Our wall tent kept us toasty warm. The wood stove burned on low. We sat around the table waiting for the cook to show.
Henry shot a bear that day. The cook had dressed it out. The smell of bear meat filled the air. Would I eat or go without?
Mose, the cook, stood at the door and held a pan of meat. I smelled some spuds and onions, thought that’s prob’ly what I’ll eat.
He glanced at me and said, “I think you’re looking mighty sick.” I told him that I wasn’t sure that bear meat’s what I’d pick.
I then relayed a story that took place some years ago. I wasn’t sure just when, but I was twenty-one or so.
I’d opened up the gate to let the mare in for the night. She always came a-runnin’ and was never out of sight.
Then way out in the pasture, I could see the old mare’s head. She was stretched out on the ground, and that old mare was sure ‘nuff dead.
I hooked her to the tractor and dragged her to some trees. I knew it wouldn’t be long ‘fore she would permeate the breeze.
A day or so went by before I checked on the old mare. She was ripe and right for eating then, a dinner for a bear.
At dusk I climbed up in a tree and kept the mare in sight. I figured an old bear would show and, sure enough, was right.
A black bear crept in slowly with his nose up in the air. He tore the carcass open wide and rolled around in there.

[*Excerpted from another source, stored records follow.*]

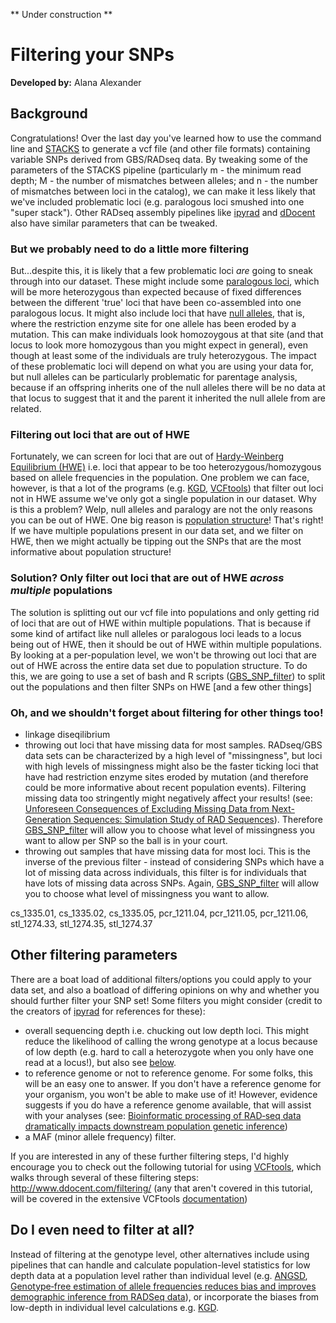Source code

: ** Under construction **

# Filtering your SNPs
**Developed by:** Alana Alexander

## Background
Congratulations! Over the last day you've learned how to use the command line and [STACKS](http://catchenlab.life.illinois.edu/stacks/) to generate a vcf file (and other file formats) containing variable SNPs derived from GBS/RADseq data. By tweaking some of the parameters of the STACKS pipeline (particularly m - the minimum read depth; M - the number of mismatches between alleles; and n - the number of mismatches between loci in the catalog), we can make it less likely that we've included problematic loci (e.g. paralogous loci smushed into one "super stack"). Other RADseq assembly pipelines like [ipyrad](https://ipyrad.readthedocs.io/) and [dDocent](http://www.ddocent.com/) also have similar parameters that can be tweaked.

### But we probably need to do a little more filtering
But...despite this, it is likely that a few problematic loci *are* going to sneak through into our dataset. These might include some [paralogous loci](https://en.wikipedia.org/wiki/Sequence_homology), which will be more heterozygous than expected because of fixed differences between the different 'true' loci that have been co-assembled into one paralogous locus. It might also include loci that have [null alleles](https://en.wikipedia.org/wiki/Null_allele#Evidence), that is, where the restriction enzyme site for one allele has been eroded by a mutation. This can make individuals look homozoygous at that site (and that locus to look more homozygous than you might expect in general), even though at least some of the individuals are truly heterozygous. The impact of these problematic loci will depend on what you are using your data for, but null alleles can be particularly problematic for parentage analysis, because if an offspring inherits one of the null alleles there will be no data at that locus to suggest that it and the parent it inherited the null allele from are related.

### Filtering out loci that are out of HWE
Fortunately, we can screen for loci that are out of [Hardy-Weinberg Equilibrium (HWE)](https://en.wikipedia.org/wiki/Hardy%E2%80%93Weinberg_principle) i.e. loci that appear to be too heterozygous/homozygous based on allele frequencies in the population. One problem we can face, however, is that a lot of the programs (e.g. [KGD](https://github.com/AgResearch/KGD), [VCFtools](https://vcftools.github.io/man_latest.html)) that filter out loci not in HWE assume we've only got a single population in our dataset. Why is this a problem? Welp, null alleles and paralogy are not the only reasons you can be out of HWE. One big reason is [population structure](https://en.wikipedia.org/wiki/Wahlund_effect)! That's right! If we have multiple populations present in our data set, and we filter on HWE, then we might actually be tipping out the SNPs that are the most informative about population structure!

### Solution? Only filter out loci that are out of HWE *across multiple* populations
The solution is splitting out our vcf file into populations and only getting rid of loci that are out of HWE within multiple populations. That is because if some kind of artifact like null alleles or paralogous loci leads to a locus being out of HWE, then it should be out of HWE within multiple populations. By looking at a per-population level, we won't be throwing out loci that are out of HWE across the entire data set due to population structure. To do this, we are going to use a set of bash and R scripts ([GBS_SNP_filter](https://github.com/laninsky/GBS_SNP_filter)) to split out the populations and then filter SNPs on HWE [and a few other things]

### Oh, and we shouldn't forget about filtering for other things too!
* linkage diseqilibrium
* throwing out loci that have missing data for most samples. RADseq/GBS data sets can be characterized by a high level of "missingness", but loci with high levels of missingness might also be the faster ticking loci that have had restriction enzyme sites eroded by mutation (and therefore could be more informative about recent population events). Filtering missing data too stringently might negatively affect your results! (see: [Unforeseen Consequences of Excluding Missing Data from Next-Generation Sequences: Simulation Study of RAD Sequences](https://academic.oup.com/sysbio/article/65/3/357/2468879)). Therefore [GBS_SNP_filter](https://github.com/laninsky/GBS_SNP_filter) will allow you to choose what level of missingness you want to allow per SNP so the ball is in your court.
* throwing out samples that have missing data for most loci. This is the inverse of the previous filter - instead of considering SNPs which have a lot of missing data across individuals, this filter is for individuals that have lots of missing data across SNPs. Again, [GBS_SNP_filter](https://github.com/laninsky/GBS_SNP_filter) will allow you to choose what level of missingness you want to allow.



cs_1335.01, cs_1335.02, cs_1335.05, pcr_1211.04, pcr_1211.05,
            pcr_1211.06, stl_1274.33, stl_1274.35, stl_1274.37


## Other filtering parameters
There are a boat load of additional filters/options you could apply to your data set, and also a boatload of differing opinions on why and whether you should further filter your SNP set! Some filters you might consider (credit to the creators of [ipyrad](https://ipyrad.readthedocs.io/faq.html#tuning-assembly-parameters) for references for these):
* overall sequencing depth i.e. chucking out low depth loci. This might reduce the likelihood of calling the wrong genotype at a locus because of low depth (e.g. hard to call a heterozygote when you only have one read at a locus!), but also see [below](https://github.com/otagomohio/2019-06-11_GBS_EE/blob/master/sessions/filteringSNPs.md#do-i-even-need-to-filter-at-all).
* to reference genome or not to reference genome. For some folks, this will be an easy one to answer. If you don't have a reference genome for your organism, you won't be able to make use of it! However, evidence suggests if you do have a reference genome available, that will assist with your analyses (see: [Bioinformatic processing of RAD‐seq data dramatically impacts downstream population genetic inference](https://academic.oup.com/sysbio/article/65/3/357/2468879))
* a MAF (minor allele frequency) filter. 

If you are interested in any of these further filtering steps, I'd highly encourage you to check out the following tutorial for using [VCFtools](https://vcftools.github.io/index.html), which walks through several of these filtering steps:
http://www.ddocent.com/filtering/
(any that aren't covered in this tutorial, will be covered in the extensive VCFtools [documentation](https://vcftools.github.io/man_latest.html))

## Do I even need to filter at all?
Instead of filtering at the genotype level, other alternatives include using pipelines that can handle and calculate population-level statistics for low depth data at a population level rather than individual level (e.g. [ANGSD](http://www.popgen.dk/angsd/index.php/ANGSD), [Genotype‐free estimation of allele frequencies reduces bias and improves demographic inference from RADSeq data](https://onlinelibrary-wiley-com.ezproxy.otago.ac.nz/doi/full/10.1111/1755-0998.12990)), or incorporate the biases from low-depth in individual level calculations e.g. [KGD](https://github.com/AgResearch/KGD).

He gobbled up some innards. It was positively gross. Then started in on maggots, and that’s what he liked the most.
The maggots drooled down from his mouth. I puked out in the air. He saw me but then turned back to his smorgasbord of mare.
When that hungry critter got his fill of eating rotten meat, he ambled over to my tree. I guess I was no treat.
The old black bear soon wandered off. I promised then and there that I’d never eat a morsel from any type of bear.
I said, “So, Mose I’m telling you: For me there’ll be no bear. I’ll just eat spuds and onions. You can surely have my share.”